On pourrait ainsi imaginer un serveur virtualisé, doté de multiples CPU multicœurs, d'un grand nombre de disques et de cartes réseau faisant tourner un assortiment de VM, qui dédiées aux fonctions réseaux (type Vyatta), qui dédiées au stockage et qui dédiée aux fonctions de "calcul". Toute référence au mainframe est fortuite, avec toutefois une différence fondamentale : le prix…
Le cloud appliqué au stockage
La quatrième tendance sera le renforcement des offres de stockage en cloud. Dans le monde du cloud public, des acteurs comme Amazon, Microsoft, Nirvanix, GoGrid et RackSpace ont déjà une offre de stockage objet éprouvée et ils devraient être rejoints par de multiples acteurs en 2012, dont HP (avec un service de stockage basé sur OpenStack "Swift"). Autour de cet écosystème de fournisseurs de "capacité de stockage" en cloud, un large écosystème de fabricant d'appliances et de passerelles cloud devrait commencer à prospérer.
LeMagIT a déjà mentionné plusieurs sociétés prometteuses comme StorSimple et TwinStrata (iSCSI vers le cloud) et Panzura (NAS global). On peut aussi citer Ctera et Gladinet (CIFS vers le cloud), Riverbed (avec sa passerelle Whitewater), Hitachi (Hitachi Cloud Ingestor).

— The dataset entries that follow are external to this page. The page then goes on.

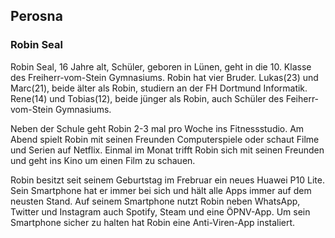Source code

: ## Perosna

### Robin Seal

Robin Seal, 16 Jahre alt, Schüler, geboren in Lünen, geht in die 10. Klasse des Freiherr-vom-Stein Gymnasiums.
Robin hat vier Bruder. Lukas(23) und Marc(21), beide älter als Robin, studiern an der FH Dortmund Informatik. Rene(14) und Tobias(12), beide jünger als Robin, auch Schüler des Feiherr-vom-Stein Gymnasiums.

Neben der Schule geht Robin 2-3 mal pro Woche ins Fitnessstudio. Am Abend spielt Robin mit seinen Freunden Computerspiele oder schaut Filme und Serien auf Netflix. Einmal im Monat trifft Robin sich mit seinen Freunden und geht ins Kino um einen Film zu schauen. 

Robin besitzt seit seinem Geburtstag im Frebruar ein neues Huawei P10 Lite. Sein Smartphone hat er immer bei sich und hält alle Apps immer auf dem neusten Stand. Auf seinem  Smartphone nutzt Robin neben WhatsApp, Twitter und Instagram auch Spotify, Steam und eine ÖPNV-App. Um sein Smartphone sicher zu halten hat Robin eine Anti-Viren-App instaliert.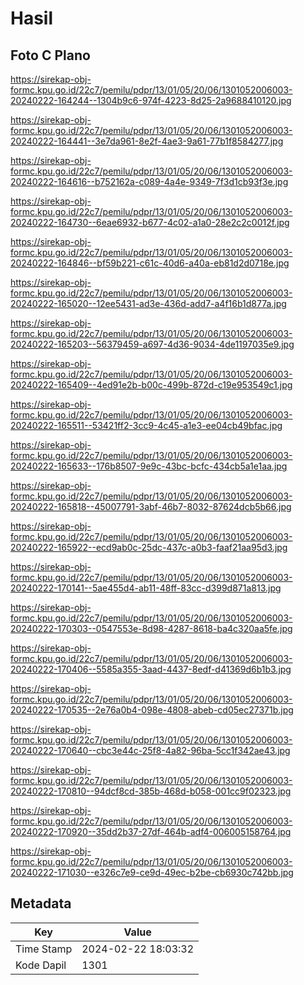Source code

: # Hasil

## Foto C Plano

https://sirekap-obj-formc.kpu.go.id/22c7/pemilu/pdpr/13/01/05/20/06/1301052006003-20240222-164244--1304b9c6-974f-4223-8d25-2a9688410120.jpg

https://sirekap-obj-formc.kpu.go.id/22c7/pemilu/pdpr/13/01/05/20/06/1301052006003-20240222-164441--3e7da961-8e2f-4ae3-9a61-77b1f8584277.jpg

https://sirekap-obj-formc.kpu.go.id/22c7/pemilu/pdpr/13/01/05/20/06/1301052006003-20240222-164616--b752162a-c089-4a4e-9349-7f3d1cb93f3e.jpg

https://sirekap-obj-formc.kpu.go.id/22c7/pemilu/pdpr/13/01/05/20/06/1301052006003-20240222-164730--6eae6932-b677-4c02-a1a0-28e2c2c0012f.jpg

https://sirekap-obj-formc.kpu.go.id/22c7/pemilu/pdpr/13/01/05/20/06/1301052006003-20240222-164846--bf59b221-c61c-40d6-a40a-eb81d2d0718e.jpg

https://sirekap-obj-formc.kpu.go.id/22c7/pemilu/pdpr/13/01/05/20/06/1301052006003-20240222-165020--12ee5431-ad3e-436d-add7-a4f16b1d877a.jpg

https://sirekap-obj-formc.kpu.go.id/22c7/pemilu/pdpr/13/01/05/20/06/1301052006003-20240222-165203--56379459-a697-4d36-9034-4de1197035e9.jpg

https://sirekap-obj-formc.kpu.go.id/22c7/pemilu/pdpr/13/01/05/20/06/1301052006003-20240222-165409--4ed91e2b-b00c-499b-872d-c19e953549c1.jpg

https://sirekap-obj-formc.kpu.go.id/22c7/pemilu/pdpr/13/01/05/20/06/1301052006003-20240222-165511--53421ff2-3cc9-4c45-a1e3-ee04cb49bfac.jpg

https://sirekap-obj-formc.kpu.go.id/22c7/pemilu/pdpr/13/01/05/20/06/1301052006003-20240222-165633--176b8507-9e9c-43bc-bcfc-434cb5a1e1aa.jpg

https://sirekap-obj-formc.kpu.go.id/22c7/pemilu/pdpr/13/01/05/20/06/1301052006003-20240222-165818--45007791-3abf-46b7-8032-87624dcb5b66.jpg

https://sirekap-obj-formc.kpu.go.id/22c7/pemilu/pdpr/13/01/05/20/06/1301052006003-20240222-165922--ecd9ab0c-25dc-437c-a0b3-faaf21aa95d3.jpg

https://sirekap-obj-formc.kpu.go.id/22c7/pemilu/pdpr/13/01/05/20/06/1301052006003-20240222-170141--5ae455d4-ab11-48ff-83cc-d399d871a813.jpg

https://sirekap-obj-formc.kpu.go.id/22c7/pemilu/pdpr/13/01/05/20/06/1301052006003-20240222-170303--0547553e-8d98-4287-8618-ba4c320aa5fe.jpg

https://sirekap-obj-formc.kpu.go.id/22c7/pemilu/pdpr/13/01/05/20/06/1301052006003-20240222-170406--5585a355-3aad-4437-8edf-d41369d6b1b3.jpg

https://sirekap-obj-formc.kpu.go.id/22c7/pemilu/pdpr/13/01/05/20/06/1301052006003-20240222-170535--2e76a0b4-098e-4808-abeb-cd05ec27371b.jpg

https://sirekap-obj-formc.kpu.go.id/22c7/pemilu/pdpr/13/01/05/20/06/1301052006003-20240222-170640--cbc3e44c-25f8-4a82-96ba-5cc1f342ae43.jpg

https://sirekap-obj-formc.kpu.go.id/22c7/pemilu/pdpr/13/01/05/20/06/1301052006003-20240222-170810--94dcf8cd-385b-468d-b058-001cc9f02323.jpg

https://sirekap-obj-formc.kpu.go.id/22c7/pemilu/pdpr/13/01/05/20/06/1301052006003-20240222-170920--35dd2b37-27df-464b-adf4-006005158764.jpg

https://sirekap-obj-formc.kpu.go.id/22c7/pemilu/pdpr/13/01/05/20/06/1301052006003-20240222-171030--e326c7e9-ce9d-49ec-b2be-cb6930c742bb.jpg


## Metadata

| Key        | Value               |
| ---------- | ------------------- |
| Time Stamp | 2024-02-22 18:03:32 |
| Kode Dapil | 1301                |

Une automatisation grandissante du stockage
Enfin la cinquième tendance sera l'automatisation croissante de la gestion du stockage afin de faire permettre la gestion de ressources de stockage de plus en plus conséquente par un nombre d'administrateurs limité. Déjà, certaines entreprises ont vu avec l'émergence des fonctions de "tiering" automatisé de données, les bénéfices de l'automatisation appliquée à une baie de stockage.

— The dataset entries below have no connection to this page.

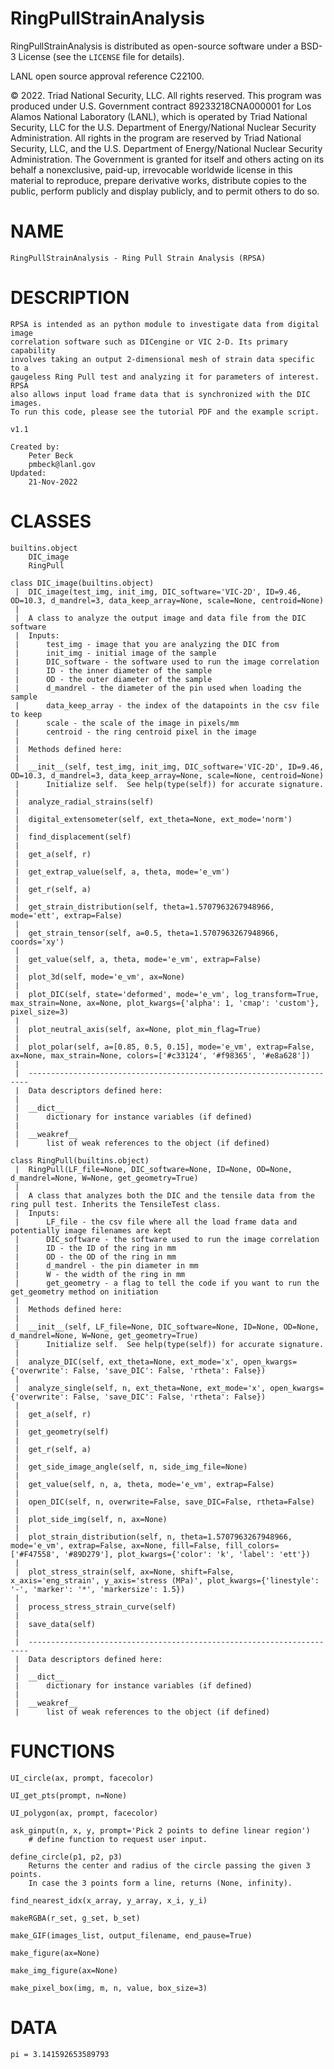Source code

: # RingPullStrainAnalysis

RingPullStrainAnalysis is distributed as open-source software under a BSD-3 License (see the ``LICENSE`` file for details).

LANL open source approval reference C22100.

© 2022. Triad National Security, LLC. All rights reserved.
This program was produced under U.S. Government contract 89233218CNA000001 for Los Alamos
National Laboratory (LANL), which is operated by Triad National Security, LLC for the U.S.
Department of Energy/National Nuclear Security Administration. All rights in the program are
reserved by Triad National Security, LLC, and the U.S. Department of Energy/National Nuclear
Security Administration. The Government is granted for itself and others acting on its behalf a
nonexclusive, paid-up, irrevocable worldwide license in this material to reproduce, prepare
derivative works, distribute copies to the public, perform publicly and display publicly, and to permit
others to do so.

# NAME
    RingPullStrainAnalysis - Ring Pull Strain Analysis (RPSA)

# DESCRIPTION
    RPSA is intended as an python module to investigate data from digital image 
    correlation software such as DICengine or VIC 2-D. Its primary capability
    involves taking an output 2-dimensional mesh of strain data specific to a 
    gaugeless Ring Pull test and analyzing it for parameters of interest. RPSA 
    also allows input load frame data that is synchronized with the DIC images.
    To run this code, please see the tutorial PDF and the example script.
    
    v1.1
    
    Created by:
        Peter Beck
        pmbeck@lanl.gov
    Updated:
        21-Nov-2022

# CLASSES
    builtins.object
        DIC_image
        RingPull
    
    class DIC_image(builtins.object)
     |  DIC_image(test_img, init_img, DIC_software='VIC-2D', ID=9.46, OD=10.3, d_mandrel=3, data_keep_array=None, scale=None, centroid=None)
     |  
     |  A class to analyze the output image and data file from the DIC software
     |  Inputs:
     |      test_img - image that you are analyzing the DIC from
     |      init_img - initial image of the sample
     |      DIC_software - the software used to run the image correlation
     |      ID - the inner diameter of the sample
     |      OD - the outer diameter of the sample
     |      d_mandrel - the diameter of the pin used when loading the sample
     |      data_keep_array - the index of the datapoints in the csv file to keep
     |      scale - the scale of the image in pixels/mm   
     |      centroid - the ring centroid pixel in the image
     |  
     |  Methods defined here:
     |  
     |  __init__(self, test_img, init_img, DIC_software='VIC-2D', ID=9.46, OD=10.3, d_mandrel=3, data_keep_array=None, scale=None, centroid=None)
     |      Initialize self.  See help(type(self)) for accurate signature.
     |  
     |  analyze_radial_strains(self)
     |  
     |  digital_extensometer(self, ext_theta=None, ext_mode='norm')
     |  
     |  find_displacement(self)
     |  
     |  get_a(self, r)
     |  
     |  get_extrap_value(self, a, theta, mode='e_vm')
     |  
     |  get_r(self, a)
     |  
     |  get_strain_distribution(self, theta=1.5707963267948966, mode='ett', extrap=False)
     |  
     |  get_strain_tensor(self, a=0.5, theta=1.5707963267948966, coords='xy')
     |  
     |  get_value(self, a, theta, mode='e_vm', extrap=False)
     |  
     |  plot_3d(self, mode='e_vm', ax=None)
     |  
     |  plot_DIC(self, state='deformed', mode='e_vm', log_transform=True, max_strain=None, ax=None, plot_kwargs={'alpha': 1, 'cmap': 'custom'}, pixel_size=3)
     |  
     |  plot_neutral_axis(self, ax=None, plot_min_flag=True)
     |  
     |  plot_polar(self, a=[0.85, 0.5, 0.15], mode='e_vm', extrap=False, ax=None, max_strain=None, colors=['#c33124', '#f98365', '#e8a628'])
     |  
     |  ----------------------------------------------------------------------
     |  Data descriptors defined here:
     |  
     |  __dict__
     |      dictionary for instance variables (if defined)
     |  
     |  __weakref__
     |      list of weak references to the object (if defined)
    
    class RingPull(builtins.object)
     |  RingPull(LF_file=None, DIC_software=None, ID=None, OD=None, d_mandrel=None, W=None, get_geometry=True)
     |  
     |  A class that analyzes both the DIC and the tensile data from the ring pull test. Inherits the TensileTest class.
     |  Inputs:
     |      LF_file - the csv file where all the load frame data and potentially image filenames are kept
     |      DIC_software - the software used to run the image correlation
     |      ID - the ID of the ring in mm
     |      OD - the OD of the ring in mm
     |      d_mandrel - the pin diameter in mm
     |      W - the width of the ring in mm
     |      get_geometry - a flag to tell the code if you want to run the get_geometry method on initiation
     |  
     |  Methods defined here:
     |  
     |  __init__(self, LF_file=None, DIC_software=None, ID=None, OD=None, d_mandrel=None, W=None, get_geometry=True)
     |      Initialize self.  See help(type(self)) for accurate signature.
     |  
     |  analyze_DIC(self, ext_theta=None, ext_mode='x', open_kwargs={'overwrite': False, 'save_DIC': False, 'rtheta': False})
     |  
     |  analyze_single(self, n, ext_theta=None, ext_mode='x', open_kwargs={'overwrite': False, 'save_DIC': False, 'rtheta': False})
     |  
     |  get_a(self, r)
     |  
     |  get_geometry(self)
     |  
     |  get_r(self, a)
     |  
     |  get_side_image_angle(self, n, side_img_file=None)
     |  
     |  get_value(self, n, a, theta, mode='e_vm', extrap=False)
     |  
     |  open_DIC(self, n, overwrite=False, save_DIC=False, rtheta=False)
     |  
     |  plot_side_img(self, n, ax=None)
     |  
     |  plot_strain_distribution(self, n, theta=1.5707963267948966, mode='e_vm', extrap=False, ax=None, fill=False, fill_colors=['#F47558', '#89D279'], plot_kwargs={'color': 'k', 'label': 'ett'})
     |  
     |  plot_stress_strain(self, ax=None, shift=False, x_axis='eng_strain', y_axis='stress (MPa)', plot_kwargs={'linestyle': '-', 'marker': '*', 'markersize': 1.5})
     |  
     |  process_stress_strain_curve(self)
     |  
     |  save_data(self)
     |  
     |  ----------------------------------------------------------------------
     |  Data descriptors defined here:
     |  
     |  __dict__
     |      dictionary for instance variables (if defined)
     |  
     |  __weakref__
     |      list of weak references to the object (if defined)

# FUNCTIONS
    UI_circle(ax, prompt, facecolor)
    
    UI_get_pts(prompt, n=None)
    
    UI_polygon(ax, prompt, facecolor)
    
    ask_ginput(n, x, y, prompt='Pick 2 points to define linear region')
        # define function to request user input.
    
    define_circle(p1, p2, p3)
        Returns the center and radius of the circle passing the given 3 points.
        In case the 3 points form a line, returns (None, infinity).
    
    find_nearest_idx(x_array, y_array, x_i, y_i)
    
    makeRGBA(r_set, g_set, b_set)
    
    make_GIF(images_list, output_filename, end_pause=True)
    
    make_figure(ax=None)
    
    make_img_figure(ax=None)
    
    make_pixel_box(img, m, n, value, box_size=3)

# DATA
    pi = 3.141592653589793


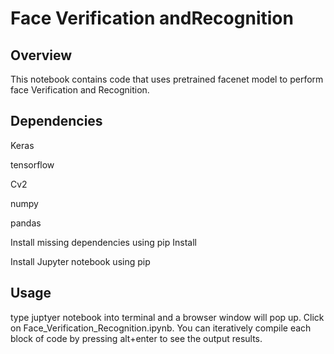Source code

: # Face Verification andRecognition


## Overview

This notebook contains code that uses pretrained facenet model to perform face Verification and Recognition.
## Dependencies

Keras


tensorflow


Cv2


numpy


pandas


Install missing dependencies using pip Install

Install Jupyter notebook using pip

## Usage

type juptyer notebook into terminal and a browser window will pop up. Click on Face_Verification_Recognition.ipynb. You can iteratively compile each block of code by pressing alt+enter to see the output results.
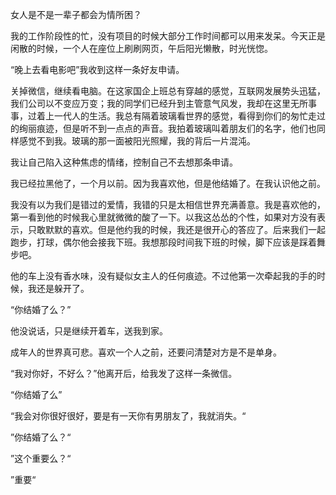女人是不是一辈子都会为情所困？

我的工作阶段性的忙，没有项目的时候大部分工作时间都可以用来发呆。今天正是闲散的时候，一个人在座位上刷刷网页，午后阳光懒散，时光恍惚。

“晚上去看电影吧”我收到这样一条好友申请。

关掉微信，继续看电脑。在这家国企上班总有穿越的感觉，互联网发展势头迅猛，我们公司以不变应万变；我的同学们已经升到主管意气风发，我却在这里无所事事，过着上一代人的生活。我总有隔着玻璃看世界的感觉，看得到你们的匆忙走过的绚丽痕迹，但是听不到一点点的声音。我拍着玻璃叫着朋友们的名字，他们也同样感觉不到我。玻璃的那一面被阳光照耀，我的背后一片混沌。

我让自己陷入这种焦虑的情绪，控制自己不去想那条申请。

我已经拉黑他了，一个月以前。因为我喜欢他，但是他结婚了。在我认识他之前。

我没有以为我们是错过的爱情，我错的只是太相信世界充满善意。我是喜欢他的，第一看到他的时候我心里就微微的酸了一下。以我这怂怂的个性，如果对方没有表示，只敢默默的喜欢。但是他约我的时候，我还是很开心的答应了。后来我们一起跑步，打球，偶尔他会接我下班。我想那段时间我下班的时候，脚下应该是踩着舞步吧。

他的车上没有香水味，没有疑似女主人的任何痕迹。不过他第一次牵起我的手的时候，我还是躲开了。

“你结婚了么？”

他没说话，只是继续开着车，送我到家。


成年人的世界真可悲。喜欢一个人之前，还要问清楚对方是不是单身。

“我对你好，不好么？”他离开后，给我发了这样一条微信。

“你结婚了么”

“我会对你很好很好，要是有一天你有男朋友了，我就消失。“

”你结婚了么？“

”这个重要么？“

”重要“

Avec l'adoption croissante des technologies cloud, cette automatisation va s'étendre à l'ensemble des ressources et fonctions de stockage. VMware a ouvert la voie en développant de façon agressive des interface de programmation pour gérer les ressources des baies de stockage dans ses API vStorage et vCloud. Mais c'est aujourd'hui toute l'industrie qui se préoccuppe d'automatisation, afin de permettre la gestion du stockage par des frameworks comme OpenStack ou par les grands outils d'orchestration de clouds.

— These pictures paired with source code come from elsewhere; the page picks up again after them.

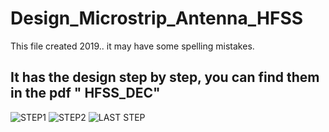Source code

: # Design_Microstrip_Antenna_HFSS
This file created 2019.. it may have some spelling mistakes.

## It has the design step by step, you can find them in the pdf " HFSS_DEC"
![STEP1](https://user-images.githubusercontent.com/19962114/116840399-f4e58b80-abd5-11eb-8403-b71e69cd7db2.PNG)
![STEP2](https://user-images.githubusercontent.com/19962114/116840405-f8791280-abd5-11eb-9e84-7be0a97a2998.PNG)
![LAST STEP](https://user-images.githubusercontent.com/19962114/116840413-fe6ef380-abd5-11eb-9d46-c187a082a06d.PNG)
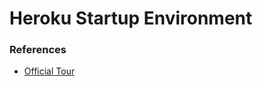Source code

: Heroku Startup Environment
==========================

### References

* [Official Tour](https://hello.heroku.com/e/36622/t-devcenter-utm-term-start-php/8mvzlf/549069770)

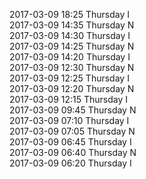 2017-03-09 18:25 Thursday  I  
2017-03-09 14:35 Thursday  N  
2017-03-09 14:30 Thursday  I  
2017-03-09 14:25 Thursday  N  
2017-03-09 14:20 Thursday  I  
2017-03-09 12:30 Thursday  N  
2017-03-09 12:25 Thursday  I  
2017-03-09 12:20 Thursday  N  
2017-03-09 12:15 Thursday  I  
2017-03-09 09:45 Thursday  N  
2017-03-09 07:10 Thursday  I  
2017-03-09 07:05 Thursday  N  
2017-03-09 06:45 Thursday  I  
2017-03-09 06:40 Thursday  N  
2017-03-09 06:20 Thursday  I  
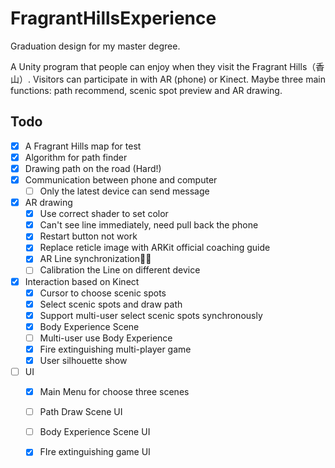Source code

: # FragrantHillsExperience
Graduation design for my master degree.

A Unity program that people can enjoy when they visit the Fragrant Hills（香山）. Visitors can participate in with AR (phone) or Kinect. Maybe  three main functions: path recommend, scenic spot preview and AR drawing.



## Todo

- [x] A Fragrant Hills map for test
- [x] Algorithm for path finder
- [x] Drawing path on the road (Hard!)
- [x] Communication between phone and computer
  - [ ] Only the latest device can send message

- [x] AR drawing
  - [x] Use correct shader to set color
  - [x] Can't see line immediately, need pull back the phone
  - [x] Restart button not work
  - [x] Replace reticle image with ARKit official coaching guide 
  - [x] AR Line synchronization✌🏻
  - [ ] Calibration the Line on different device

- [x] Interaction based on Kinect
  - [x] Cursor to choose scenic spots
  - [x] Select scenic spots and draw path
  - [x] Support multi-user select scenic spots synchronously
  - [x] Body Experience Scene
  - [ ] Multi-user use Body Experience
  - [x] Fire extinguishing multi-player game
  - [x] User silhouette show

- [ ] UI
  - [x] Main Menu for choose three scenes
  - [ ] Path Draw Scene UI
  - [ ] Body Experience Scene UI
  - [x] FIre extinguishing game UI





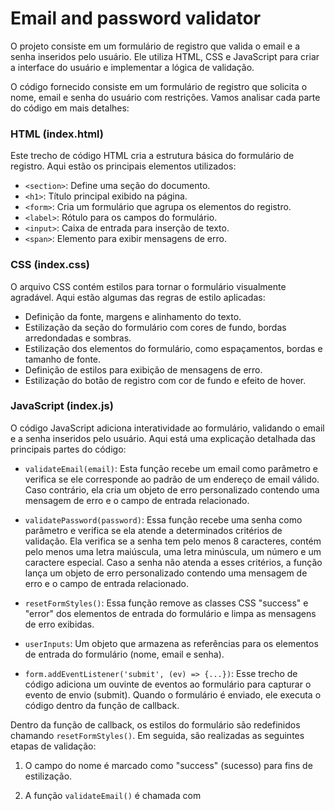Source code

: # Email and password validator 

O projeto consiste em um formulário de registro que valida o email e a senha inseridos pelo usuário. Ele utiliza HTML, CSS e JavaScript para criar a interface do usuário e implementar a lógica de validação.

O código fornecido consiste em um formulário de registro que solicita o nome, email e senha do usuário com restrições. Vamos analisar cada parte do código em mais detalhes:

### HTML (index.html)
Este trecho de código HTML cria a estrutura básica do formulário de registro. Aqui estão os principais elementos utilizados:

- `<section>`: Define uma seção do documento.
- `<h1>`: Título principal exibido na página.
- `<form>`: Cria um formulário que agrupa os elementos do registro.
- `<label>`: Rótulo para os campos do formulário.
- `<input>`: Caixa de entrada para inserção de texto.
- `<span>`: Elemento para exibir mensagens de erro.

### CSS (index.css)
O arquivo CSS contém estilos para tornar o formulário visualmente agradável. Aqui estão algumas das regras de estilo aplicadas:

- Definição da fonte, margens e alinhamento do texto.
- Estilização da seção do formulário com cores de fundo, bordas arredondadas e sombras.
- Estilização dos elementos do formulário, como espaçamentos, bordas e tamanho de fonte.
- Definição de estilos para exibição de mensagens de erro.
- Estilização do botão de registro com cor de fundo e efeito de hover.

### JavaScript (index.js)
O código JavaScript adiciona interatividade ao formulário, validando o email e a senha inseridos pelo usuário. Aqui está uma explicação detalhada das principais partes do código:

- `validateEmail(email)`: Esta função recebe um email como parâmetro e verifica se ele corresponde ao padrão de um endereço de email válido. Caso contrário, ela cria um objeto de erro personalizado contendo uma mensagem de erro e o campo de entrada relacionado.

- `validatePassword(password)`: Essa função recebe uma senha como parâmetro e verifica se ela atende a determinados critérios de validação. Ela verifica se a senha tem pelo menos 8 caracteres, contém pelo menos uma letra maiúscula, uma letra minúscula, um número e um caractere especial. Caso a senha não atenda a esses critérios, a função lança um objeto de erro personalizado contendo uma mensagem de erro e o campo de entrada relacionado.

- `resetFormStyles()`: Essa função remove as classes CSS "success" e "error" dos elementos de entrada do formulário e limpa as mensagens de erro exibidas.

- `userInputs`: Um objeto que armazena as referências para os elementos de entrada do formulário (nome, email e senha).

- `form.addEventListener('submit', (ev) => {...})`: Esse trecho de código adiciona um ouvinte de eventos ao formulário para capturar o evento de envio (submit). Quando o formulário é enviado, ele executa o código dentro da função de callback.

Dentro da função de callback, os estilos do formulário são redefinidos chamando `resetFormStyles()`. Em seguida, são realizadas as seguintes etapas de validação:

1. O campo do nome é marcado como "success" (sucesso) para fins de estilização.

2. A função `validateEmail()` é chamada com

Tous les grands constructeurs travaillent ainsi sur des API REST, mais comme à l'accoutumée ce sont les petits acteurs qui ont souvent avancé le plus vite, comme Coraid, Mezeo, Nexenta ou Scality. Il faut dire que ces acteurs ont une large partie de leurs clients dans le monde du cloud, un monde où l'automatisation de l'infrastructure est la règle.
Les autres évolutions à surveiller
Quelques autres tendances de fond de 2011 devraient aussi se poursuivre comme la migration progressive de la sauvegarde primaire vers le disque (avec son incontournable corollaire, la déduplication), la généralisation du "tiering" sur les baies de stockage, la montée en puissance d'Ethernet dans le monde du stockage (essentiellement liée à la popularité du NAS et d'iSCSI et bien moins à celle de FCoE).
Notons aussi que la crise devrait continuer à favoriser la croissance du marché d'entrée de gamme, où les géants du secteur ont intensifié leur bataille en 2011 (avec par exemple l'arrivée des VNXe d'EMC ou le renforcement de l'offre FAS 2000 et 3000). Reste que les géants du secteur devront y affronter des acteurs agressifs comme Drobo, OverLand, QNap ou NetGear, mais aussi des solutions d'intégrateurs basées sur des OS de stockage séduisants comme Nexenta (une solution s'appuyant sur ZFS distribuée en France par l'intégrateur Alyseo) ou DataCore San Symphony.